Data provided:
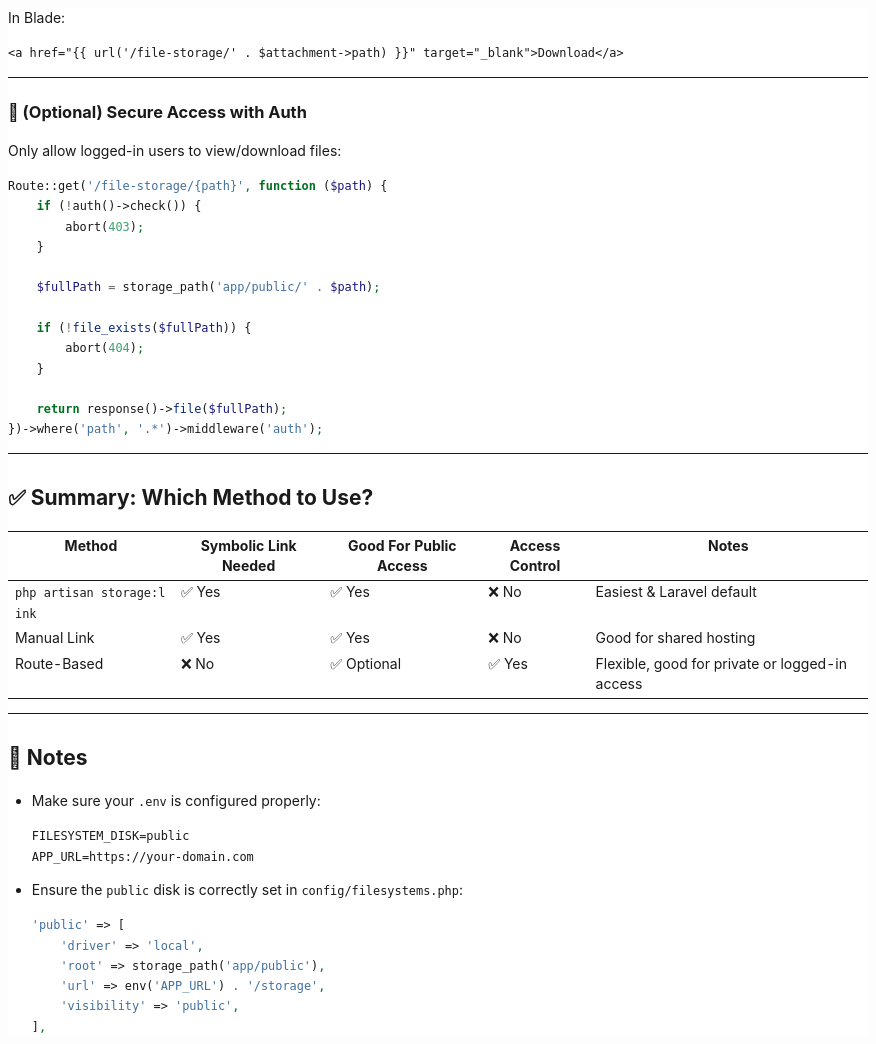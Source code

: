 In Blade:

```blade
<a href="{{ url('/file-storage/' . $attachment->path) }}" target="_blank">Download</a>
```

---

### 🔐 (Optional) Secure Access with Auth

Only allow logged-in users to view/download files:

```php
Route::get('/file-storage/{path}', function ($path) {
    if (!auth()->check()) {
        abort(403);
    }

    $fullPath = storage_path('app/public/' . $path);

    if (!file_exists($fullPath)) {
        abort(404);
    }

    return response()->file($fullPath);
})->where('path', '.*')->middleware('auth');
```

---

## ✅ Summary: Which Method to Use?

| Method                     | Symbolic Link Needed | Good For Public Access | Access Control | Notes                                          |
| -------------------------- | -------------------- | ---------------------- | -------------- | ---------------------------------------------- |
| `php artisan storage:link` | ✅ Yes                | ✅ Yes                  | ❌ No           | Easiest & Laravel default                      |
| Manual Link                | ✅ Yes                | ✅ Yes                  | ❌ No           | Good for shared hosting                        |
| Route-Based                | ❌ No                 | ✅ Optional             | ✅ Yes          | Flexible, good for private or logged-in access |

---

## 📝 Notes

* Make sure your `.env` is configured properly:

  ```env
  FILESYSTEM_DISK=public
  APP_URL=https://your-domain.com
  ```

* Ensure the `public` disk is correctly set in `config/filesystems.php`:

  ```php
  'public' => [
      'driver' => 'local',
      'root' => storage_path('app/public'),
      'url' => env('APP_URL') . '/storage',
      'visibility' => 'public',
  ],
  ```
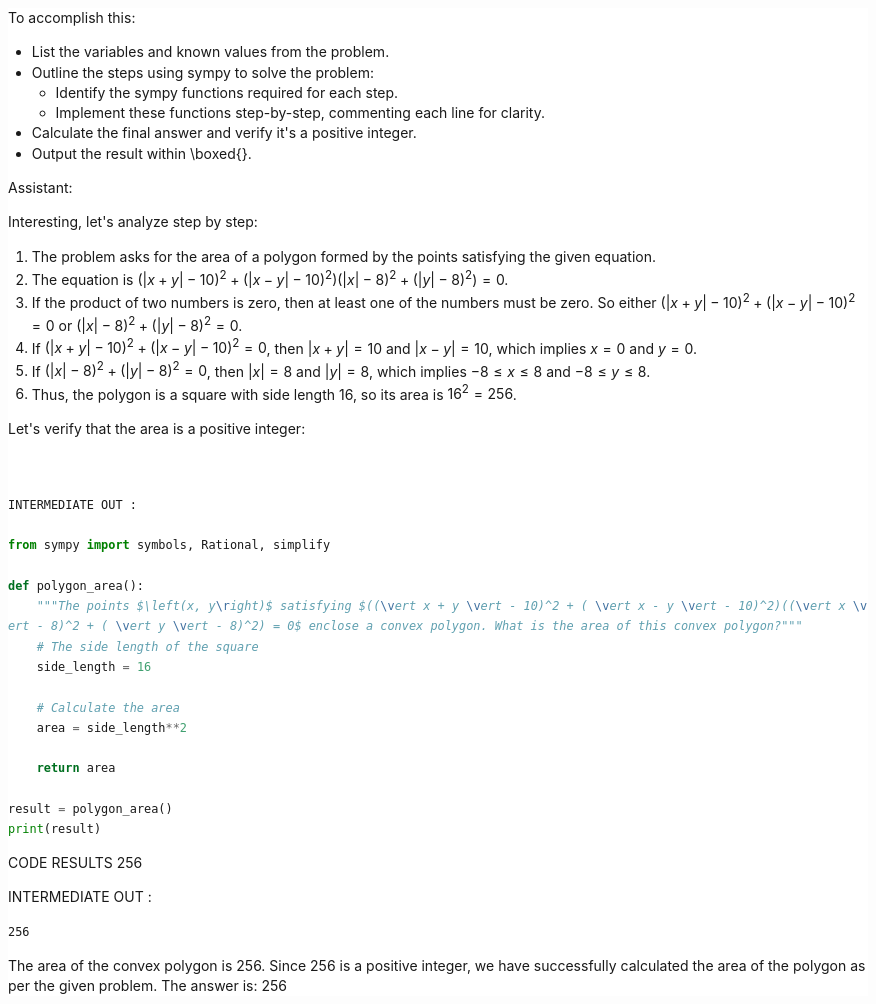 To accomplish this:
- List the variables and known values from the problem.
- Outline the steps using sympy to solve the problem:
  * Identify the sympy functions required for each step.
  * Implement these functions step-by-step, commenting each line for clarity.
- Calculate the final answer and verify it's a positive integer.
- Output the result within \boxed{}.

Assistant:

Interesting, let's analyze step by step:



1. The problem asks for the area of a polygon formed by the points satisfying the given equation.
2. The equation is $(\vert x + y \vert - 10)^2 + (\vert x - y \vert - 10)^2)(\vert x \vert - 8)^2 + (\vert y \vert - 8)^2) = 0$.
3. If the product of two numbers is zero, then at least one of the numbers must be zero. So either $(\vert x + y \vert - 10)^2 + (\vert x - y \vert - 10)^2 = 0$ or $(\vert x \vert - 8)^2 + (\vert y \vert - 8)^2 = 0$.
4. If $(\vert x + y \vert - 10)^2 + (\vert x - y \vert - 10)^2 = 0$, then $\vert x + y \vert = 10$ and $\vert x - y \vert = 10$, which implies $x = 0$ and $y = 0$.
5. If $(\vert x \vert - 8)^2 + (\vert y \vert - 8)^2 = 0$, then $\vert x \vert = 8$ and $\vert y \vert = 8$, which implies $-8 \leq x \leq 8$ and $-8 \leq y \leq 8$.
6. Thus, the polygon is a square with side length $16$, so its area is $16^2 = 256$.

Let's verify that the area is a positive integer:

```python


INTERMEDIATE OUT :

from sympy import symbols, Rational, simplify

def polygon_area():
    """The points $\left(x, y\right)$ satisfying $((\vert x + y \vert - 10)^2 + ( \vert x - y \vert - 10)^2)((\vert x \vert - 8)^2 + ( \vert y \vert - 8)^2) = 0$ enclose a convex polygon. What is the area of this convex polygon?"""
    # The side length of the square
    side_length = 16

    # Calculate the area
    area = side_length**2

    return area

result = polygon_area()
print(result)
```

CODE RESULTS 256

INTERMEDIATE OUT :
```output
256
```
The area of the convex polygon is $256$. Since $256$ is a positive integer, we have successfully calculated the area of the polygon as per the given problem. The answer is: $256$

Exercise: The lines you need are those containing "each"; find them in the records and copy them.

The completed task:
  * Identify the sympy functions required for each step.
  * Implement these functions step-by-step, commenting each line for clarity.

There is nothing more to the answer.